In view of these limitations, the use of active exhaust-noise attenuation mufflers has been developed which are equipped with a secondary sound source to produce a compensation sound by means of loudspeakers. For purposes of generating the compensation sound, control circuits and closed loops have been used. The control circuits include sensors to ascertain relevant parameter for the exhaust noise, like e.g. motor speed, load state of the motor, exhaust temperature. A control unit generates output signals in response to incoming input signals to operate the loudspeaker disposed on the exhaust pipe. The use of a closed loop is able to further enhance sound reduction by complementing the sensor assembly with a pressure sensor or microphone. In response to the exhaust noise ascertained by the sensor assembly, the control unit is then able to generate jointly with the loudspeaker a compensation sound which is suited to the dynamic changes of the exhaust noise.

Establishing physical parameter in connection with reduction of exhaust noise is very difficult. As noted above, exhaust noise may reach a sound pressure level of up to 160 dB(A), whereby the exhaust gas pulsates. The temperature of exhaust gas in the exhaust pipe may reach up to 600° C. so that the speed of sound rises from 330 m/s to 600 m/s. Moreover, the exhaust gas is chemically extremely aggressive.

Heretofore, the use of cone-type loudspeakers for exhaust noise attenuation has proven unsatisfactory because these types of loudspeakers are unable to withstand the encountered rough physical conditions. In other words, the diaphragm and magnets wear off quickly. A proposal to use diaphragms of titanium has been discarded because of the prohibitively expensive costs for mass production. In order to generate low frequencies, large-area diaphragms and heavy magnets are required which however are too bulky for installation in the available space in motor vehicles and unsuitable for large-scale production in view of their weight.

It would therefore be desirable and advantageous to provide an improved active exhaust-noise attenuation muffler which obviates prior art shortcomings and which is compact in structure and reliable in operation regardless of the type of vehicle involved.

SUMMARY OF THE INVENTION

According to one aspect of the present invention, an active exhaust-noise attenuation muffler for an exhaust pipe includes a control unit, a sensor assembly operatively connected to the control unit, a gas-tight diaphragm constructed to be resistant to exhaust gas in the exhaust pipe and acoustically coupled with a flow of exhaust gas in the exhaust pipe, with the diaphragm having a surface which confronts the exhaust gas, and a transducer operated by the control unit for causing the surface of the diaphragm to vibrate in a bending vibration mode to produce a structure-borne sound in dependence on exhaust noise.
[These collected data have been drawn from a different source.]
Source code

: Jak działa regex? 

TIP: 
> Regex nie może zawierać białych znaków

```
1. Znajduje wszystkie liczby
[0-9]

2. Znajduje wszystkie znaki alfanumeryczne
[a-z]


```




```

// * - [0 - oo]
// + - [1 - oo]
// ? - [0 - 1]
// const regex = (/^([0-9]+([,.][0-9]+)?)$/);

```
The present invention resolves prior art problems by superimposing the exhaust noise with the compensation sound of a loudspeaker which operates as electroacoustic transducer on the basis of bending waves. Loudspeakers of this type have a diaphragm with a surface on which bending waves and shear waves can propagate when caused to vibrate by a transducer. The wave propagation in diaphragms may be realized in many ways. In thicker diaphragms, compact waves and dilatational waves are dominant, whereas thinner media have in addition bending and shear waves. Excitation of bending waves has been shown suitable for application in loudspeakers in view of their amplitude and their propagation performance. The propagation performance of bending waves in a diaphragm is primarily impacted by the bending stiffness of the diaphragm, with the bending stiffness being frequency-dependent. In the so-called coincidence frequency, the phase velocity of the wave in the diaphragm matches the phase velocity in air. At this frequency, the wave separates from the diaphragm at an angle of about 0°. Above the coincidence frequency, the angle increases up to 90°, thereby abruptly increasing the efficiency. The coincidence frequency thus constitutes the lowest frequency at which the bending waves can be converted into air sound waves. Below this frequency, the diaphragm vibrates predominantly in a piston-like manner.
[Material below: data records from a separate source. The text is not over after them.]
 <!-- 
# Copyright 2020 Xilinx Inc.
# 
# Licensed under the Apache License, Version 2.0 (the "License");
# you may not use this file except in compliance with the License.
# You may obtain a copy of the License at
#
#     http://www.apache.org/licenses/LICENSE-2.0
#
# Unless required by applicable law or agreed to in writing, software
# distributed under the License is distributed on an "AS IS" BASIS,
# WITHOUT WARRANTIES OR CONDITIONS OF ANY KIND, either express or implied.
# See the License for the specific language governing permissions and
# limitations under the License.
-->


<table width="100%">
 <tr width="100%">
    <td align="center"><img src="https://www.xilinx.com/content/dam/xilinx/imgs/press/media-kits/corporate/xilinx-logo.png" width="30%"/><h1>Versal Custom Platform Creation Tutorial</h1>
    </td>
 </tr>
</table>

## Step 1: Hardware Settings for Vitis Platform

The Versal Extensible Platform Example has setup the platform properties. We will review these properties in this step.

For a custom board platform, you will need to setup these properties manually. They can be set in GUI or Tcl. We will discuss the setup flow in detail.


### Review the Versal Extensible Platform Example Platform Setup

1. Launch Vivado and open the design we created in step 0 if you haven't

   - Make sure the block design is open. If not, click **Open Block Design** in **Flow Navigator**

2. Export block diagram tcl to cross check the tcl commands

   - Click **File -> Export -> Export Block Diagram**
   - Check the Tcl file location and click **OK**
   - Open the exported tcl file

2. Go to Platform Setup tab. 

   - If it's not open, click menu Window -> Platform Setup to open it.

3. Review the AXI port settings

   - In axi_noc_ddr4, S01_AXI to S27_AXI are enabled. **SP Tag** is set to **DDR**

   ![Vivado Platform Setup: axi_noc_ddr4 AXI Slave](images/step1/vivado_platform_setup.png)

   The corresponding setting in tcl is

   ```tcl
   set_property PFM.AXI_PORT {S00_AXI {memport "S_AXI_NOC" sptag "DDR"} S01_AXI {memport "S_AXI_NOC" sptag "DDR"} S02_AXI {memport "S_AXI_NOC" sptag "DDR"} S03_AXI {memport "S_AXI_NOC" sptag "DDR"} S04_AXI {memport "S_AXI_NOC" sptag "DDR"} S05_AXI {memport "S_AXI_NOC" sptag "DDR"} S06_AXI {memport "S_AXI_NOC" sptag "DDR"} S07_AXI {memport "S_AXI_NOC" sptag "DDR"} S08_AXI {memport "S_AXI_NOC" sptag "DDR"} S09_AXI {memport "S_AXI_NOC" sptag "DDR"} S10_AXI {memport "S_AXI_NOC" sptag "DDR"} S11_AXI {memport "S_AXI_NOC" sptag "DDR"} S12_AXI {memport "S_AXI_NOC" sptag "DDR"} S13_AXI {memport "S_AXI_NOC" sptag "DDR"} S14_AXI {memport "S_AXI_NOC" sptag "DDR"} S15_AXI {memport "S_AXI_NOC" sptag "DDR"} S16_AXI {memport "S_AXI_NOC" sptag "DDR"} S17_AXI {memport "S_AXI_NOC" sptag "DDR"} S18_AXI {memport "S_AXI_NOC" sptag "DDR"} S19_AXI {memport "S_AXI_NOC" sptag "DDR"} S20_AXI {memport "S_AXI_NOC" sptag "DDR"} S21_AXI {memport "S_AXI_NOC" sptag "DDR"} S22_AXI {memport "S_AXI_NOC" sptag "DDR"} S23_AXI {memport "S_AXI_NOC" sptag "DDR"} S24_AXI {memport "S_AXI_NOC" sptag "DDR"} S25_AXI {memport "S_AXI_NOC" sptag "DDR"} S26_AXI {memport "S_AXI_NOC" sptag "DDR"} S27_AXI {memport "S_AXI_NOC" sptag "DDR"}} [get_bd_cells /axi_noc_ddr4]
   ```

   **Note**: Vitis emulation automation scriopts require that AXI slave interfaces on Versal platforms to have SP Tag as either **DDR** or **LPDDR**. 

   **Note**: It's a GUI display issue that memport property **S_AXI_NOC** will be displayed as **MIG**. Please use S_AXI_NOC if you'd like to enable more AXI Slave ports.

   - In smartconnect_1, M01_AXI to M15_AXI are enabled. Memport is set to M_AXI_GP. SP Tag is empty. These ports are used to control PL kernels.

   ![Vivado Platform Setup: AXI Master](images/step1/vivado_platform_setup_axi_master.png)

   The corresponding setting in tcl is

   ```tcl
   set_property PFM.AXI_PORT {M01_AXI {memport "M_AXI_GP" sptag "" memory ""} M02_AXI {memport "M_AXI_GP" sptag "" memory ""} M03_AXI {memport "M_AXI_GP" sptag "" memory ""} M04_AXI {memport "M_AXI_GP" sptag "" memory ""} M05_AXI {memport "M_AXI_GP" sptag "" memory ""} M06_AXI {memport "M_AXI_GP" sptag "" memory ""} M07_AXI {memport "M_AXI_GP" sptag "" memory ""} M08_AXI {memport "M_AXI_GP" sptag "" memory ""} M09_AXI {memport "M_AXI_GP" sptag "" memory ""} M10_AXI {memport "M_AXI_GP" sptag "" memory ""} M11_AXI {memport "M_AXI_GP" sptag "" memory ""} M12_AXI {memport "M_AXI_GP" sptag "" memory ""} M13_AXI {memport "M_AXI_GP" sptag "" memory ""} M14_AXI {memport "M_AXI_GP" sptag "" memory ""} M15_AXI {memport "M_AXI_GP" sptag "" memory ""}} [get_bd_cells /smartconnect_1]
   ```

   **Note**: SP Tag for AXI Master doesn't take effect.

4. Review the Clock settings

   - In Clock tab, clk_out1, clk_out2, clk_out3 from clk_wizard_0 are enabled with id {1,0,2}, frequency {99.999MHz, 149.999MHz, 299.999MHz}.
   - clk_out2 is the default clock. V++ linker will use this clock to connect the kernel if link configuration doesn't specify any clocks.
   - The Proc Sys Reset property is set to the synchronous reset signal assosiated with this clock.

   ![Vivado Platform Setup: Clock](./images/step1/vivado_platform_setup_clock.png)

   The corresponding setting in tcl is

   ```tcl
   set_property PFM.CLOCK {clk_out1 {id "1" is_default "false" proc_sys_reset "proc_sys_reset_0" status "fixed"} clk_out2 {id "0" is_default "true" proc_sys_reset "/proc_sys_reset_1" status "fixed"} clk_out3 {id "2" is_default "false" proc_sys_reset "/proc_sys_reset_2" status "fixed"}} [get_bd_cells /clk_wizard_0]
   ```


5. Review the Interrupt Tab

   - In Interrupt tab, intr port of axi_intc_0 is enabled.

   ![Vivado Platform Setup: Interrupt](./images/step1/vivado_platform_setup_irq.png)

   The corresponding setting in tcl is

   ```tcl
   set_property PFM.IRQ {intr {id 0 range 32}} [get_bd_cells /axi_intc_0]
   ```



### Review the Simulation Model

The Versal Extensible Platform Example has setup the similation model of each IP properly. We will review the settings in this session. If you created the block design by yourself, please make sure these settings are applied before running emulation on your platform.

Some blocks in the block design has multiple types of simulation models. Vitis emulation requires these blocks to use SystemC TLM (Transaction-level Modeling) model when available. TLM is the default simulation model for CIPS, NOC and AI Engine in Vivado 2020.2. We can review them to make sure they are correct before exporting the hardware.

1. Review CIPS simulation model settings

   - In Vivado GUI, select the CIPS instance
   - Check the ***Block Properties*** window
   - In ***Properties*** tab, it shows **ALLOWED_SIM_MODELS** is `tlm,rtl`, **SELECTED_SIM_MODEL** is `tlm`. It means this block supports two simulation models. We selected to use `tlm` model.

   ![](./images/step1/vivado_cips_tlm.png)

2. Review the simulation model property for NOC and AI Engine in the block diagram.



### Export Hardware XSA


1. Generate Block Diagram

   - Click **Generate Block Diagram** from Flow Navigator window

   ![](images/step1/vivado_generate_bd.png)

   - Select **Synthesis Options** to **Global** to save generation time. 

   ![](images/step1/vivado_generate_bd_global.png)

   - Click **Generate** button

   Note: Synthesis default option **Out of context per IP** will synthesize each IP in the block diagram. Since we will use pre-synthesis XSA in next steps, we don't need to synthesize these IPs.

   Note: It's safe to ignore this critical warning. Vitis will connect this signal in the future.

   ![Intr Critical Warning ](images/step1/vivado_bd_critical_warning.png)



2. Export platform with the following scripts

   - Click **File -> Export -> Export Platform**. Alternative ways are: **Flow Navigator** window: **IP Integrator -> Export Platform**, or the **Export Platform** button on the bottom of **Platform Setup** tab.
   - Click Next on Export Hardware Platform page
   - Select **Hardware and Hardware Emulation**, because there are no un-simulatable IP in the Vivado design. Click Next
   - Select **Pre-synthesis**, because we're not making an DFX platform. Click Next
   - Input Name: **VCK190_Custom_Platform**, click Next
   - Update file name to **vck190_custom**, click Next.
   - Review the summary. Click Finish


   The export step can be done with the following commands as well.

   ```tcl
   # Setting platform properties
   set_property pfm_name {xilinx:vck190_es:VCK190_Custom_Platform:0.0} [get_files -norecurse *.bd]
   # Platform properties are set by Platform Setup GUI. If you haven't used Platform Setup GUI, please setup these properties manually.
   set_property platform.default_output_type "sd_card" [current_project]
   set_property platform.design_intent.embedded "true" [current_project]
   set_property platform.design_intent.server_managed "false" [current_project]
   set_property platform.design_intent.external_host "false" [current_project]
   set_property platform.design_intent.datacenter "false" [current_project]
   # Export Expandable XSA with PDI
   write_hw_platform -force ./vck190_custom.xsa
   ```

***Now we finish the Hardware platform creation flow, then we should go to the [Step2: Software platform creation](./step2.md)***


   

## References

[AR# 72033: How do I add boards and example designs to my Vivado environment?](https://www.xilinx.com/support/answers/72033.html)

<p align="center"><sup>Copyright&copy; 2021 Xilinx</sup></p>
Loudspeakers of this type can be made flat. The diaphragm is thin and can be made planar or slightly curved. A flat configuration of the diaphragm significantly simplifies a calculation of bending waves and the overall configuration of the diaphragm. In addition, larger diaphragms can be made more compact and may be disposed, for example, in close proximity to the exhaust pipe at the bottom of the vehicle body.

According to another feature of the present invention, the transducer can be secured to the backside of the diaphragm and coupled therewith. The diaphragm may suitably held in a frame of the housing of the loudspeaker. Suitably, the housing is disposed on the exhaust-distal side of the diaphragm in surrounding relationship to the transducer.
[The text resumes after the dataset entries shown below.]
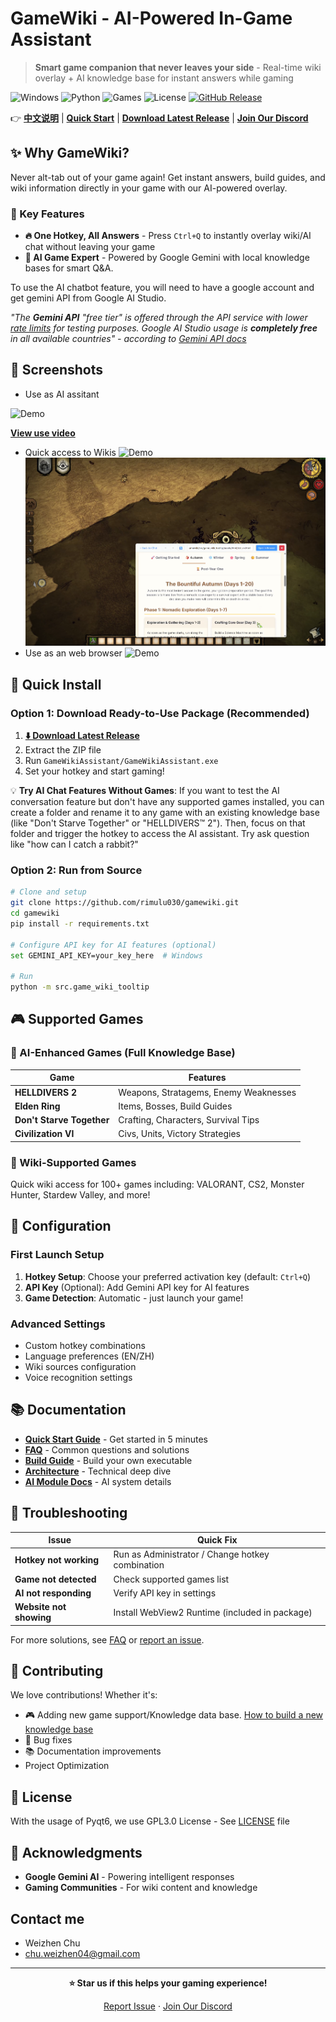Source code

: # GameWiki - AI-Powered In-Game Assistant 

> **Smart game companion that never leaves your side** - Real-time wiki overlay + AI knowledge base for instant answers while gaming

![Windows](https://img.shields.io/badge/Platform-Windows%2010%2F11-blue?logo=windows)
![Python](https://img.shields.io/badge/Python-3.8%2B-green?logo=python)
![Games](https://img.shields.io/badge/AI%20Games-4%20Supported-orange?logo=gamepad)
![License](https://img.shields.io/badge/License-GPL3.0-yellow)
[![GitHub Release](https://img.shields.io/github/v/release/rimulu030/gamewiki?include_prereleases)](https://github.com/rimulu030/gamewiki/releases/download/v1.1.0/GameWikiAssistant.zip)

👉 **[中文说明](README.zh-CN.md)** | **[Quick Start](#-quick-install)** | **[Download Latest Release](https://github.com/rimulu030/gamewiki/releases/download/v1.1.0/GameWikiAssistant.zip)** |  **[Join Our Discord](https://discord.gg/5HHjNdmYtm)**

## ✨ Why GameWiki?

Never alt-tab out of your game again! Get instant answers, build guides, and wiki information directly in your game with our AI-powered overlay.

### 🎯 Key Features

- **🔥 One Hotkey, All Answers** - Press `Ctrl+Q` to instantly overlay wiki/AI chat without leaving your game
- **🤖 AI Game Expert** - Powered by Google Gemini with local knowledge bases for smart Q&A. 

To use the AI chatbot feature, you will need to have a google account and get gemini API from Google AI Studio.

_"The **Gemini API** "free tier" is offered through the API service with lower [rate limits](https://ai.google.dev/gemini-api/docs/rate-limits#free-tier) for testing purposes. Google AI Studio usage is **completely free** in all available countries" - according to [Gemini API docs](https://ai.google.dev/gemini-api/docs/pricing)_
## 📸 Screenshots
- Use as AI assitant

![Demo](data/demo1.gif)

**[View use video](https://www.youtube.com/watch?v=9QPJ6KVg7gE)**

- Quick access to Wikis
![Demo](data/demo3.gif)
![Demo](data/demo4.png)
- Use as an web browser
![Demo](data/demo2.gif)



## 🚀 Quick Install

### Option 1: Download Ready-to-Use Package (Recommended)
1. **[⬇️ Download Latest Release](https://github.com/rimulu030/gamewiki/releases/download/v1.1.0/GameWikiAssistant.zip)**
2. Extract the ZIP file
3. Run `GameWikiAssistant/GameWikiAssistant.exe`
4. Set your hotkey and start gaming!

💡 **Try AI Chat Features Without Games**: If you want to test the AI conversation feature but don't have any supported games installed, you can create a folder and rename it to any game with an existing knowledge base (like "Don't Starve Together" or "HELLDIVERS™ 2"). Then, focus on that folder and trigger the hotkey to access the AI assistant. Try ask question like "how can I catch a rabbit?"

### Option 2: Run from Source
```bash
# Clone and setup
git clone https://github.com/rimulu030/gamewiki.git
cd gamewiki
pip install -r requirements.txt

# Configure API key for AI features (optional)
set GEMINI_API_KEY=your_key_here  # Windows

# Run
python -m src.game_wiki_tooltip
```
## 🎮 Supported Games

### 🤖 AI-Enhanced Games (Full Knowledge Base)
| Game | Features |
|------|----------|
| **HELLDIVERS 2** | Weapons, Stratagems, Enemy Weaknesses |
| **Elden Ring** | Items, Bosses, Build Guides |
| **Don't Starve Together** | Crafting, Characters, Survival Tips |
| **Civilization VI** | Civs, Units, Victory Strategies |

### 📖 Wiki-Supported Games
Quick wiki access for 100+ games including: VALORANT, CS2, Monster Hunter, Stardew Valley, and more!

## 🔧 Configuration

### First Launch Setup
1. **Hotkey Setup**: Choose your preferred activation key (default: `Ctrl+Q`)
2. **API Key** (Optional): Add Gemini API key for AI features
3. **Game Detection**: Automatic - just launch your game!

### Advanced Settings
- Custom hotkey combinations
- Language preferences (EN/ZH)
- Wiki sources configuration
- Voice recognition settings

## 📚 Documentation

- **[Quick Start Guide](docs/QUICKSTART.md)** - Get started in 5 minutes
- **[FAQ](docs/FAQ.md)** - Common questions and solutions
- **[Build Guide](docs/BUILD.md)** - Build your own executable
- **[Architecture](docs/ARCHITECTURE.md)** - Technical deep dive
- **[AI Module Docs](src/game_wiki_tooltip/ai/README.md)** - AI system details

## 🐛 Troubleshooting

| Issue                   | Quick Fix |
|-------------------------|-----------|
| **Hotkey not working**  | Run as Administrator / Change hotkey combination |
| **Game not detected**   | Check supported games list|
| **AI not responding**   | Verify API key in settings |
| **Website not showing** | Install WebView2 Runtime (included in package) |

For more solutions, see [FAQ](docs/FAQ.md) or [report an issue](https://github.com/rimulu030/gamewiki/issues).

## 🤝 Contributing

We love contributions! Whether it's:
- 🎮 Adding new game support/Knowledge data base. [How to build a new knowledge base](src/game_wiki_tooltip/ai/README.md)
- 🐛 Bug fixes
- 📚 Documentation improvements
- Project Optimization

## 📄 License

With the usage of Pyqt6, we use GPL3.0 License - See [LICENSE](LICENSE) file

## 🙏 Acknowledgments

- **Google Gemini AI** - Powering intelligent responses
- **Gaming Communities** - For wiki content and knowledge

## Contact me 

- Weizhen Chu
- chu.weizhen04@gmail.com
---

<div align="center">

**⭐ Star us if this helps your gaming experience!**

[Report Issue](https://github.com/rimulu030/gamewiki/issues) · [Join Our Discord](https://discord.gg/5HHjNdmYtm)

</div>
According to another feature of the present invention, the diaphragm is constructed to be able to withstand chemical and thermal impacts in the exhaust pipe. In addition, the diaphragm should be gastight.

The loudspeaker is operated by the control unit which is operatively connected to the sensor assembly via signal lines. The exhaust-noise attenuation muffler can thus be constructed with a control circuit as well as a closed loop in order to actively and efficiently reduce exhaust noise.

According to another feature of the present invention, the diaphragm may be disposed in an opening in a wall of the exhaust pipe. As a result, the exhaust-noise attenuation muffler is compact and the loudspeaker can be placed in close proximity of the exhaust pipe. As a result of the direct linkage of the loudspeaker with the exhaust gas flow, attenuation is significantly simplified because fewer factors need to be taken into account to generate the countersound. As an alternative, it may also possible to dispose a resonator in an opening in the wall of the exhaust pipe, wherein the diaphragm is operatively connected to the resonator at a distance to the opening. As a consequence of the distance to the pipe, the diaphragm is thermally decoupled from the flow of exhaust gas so that the diaphragm undergoes less stress and thus can be constructed simpler. Moreover, the resonator may be used to align the sound and to focus the sound toward the exhaust gas flow.

According to another feature of the present invention, the diaphragm may be configured to conform to a contour of a wall of the exhaust pipe, resulting in an arched configuration of the diaphragm. This slight curving of the diaphragm allows easy integration in the exhaust pipe. Thus, the available installation space can be efficiently utilized.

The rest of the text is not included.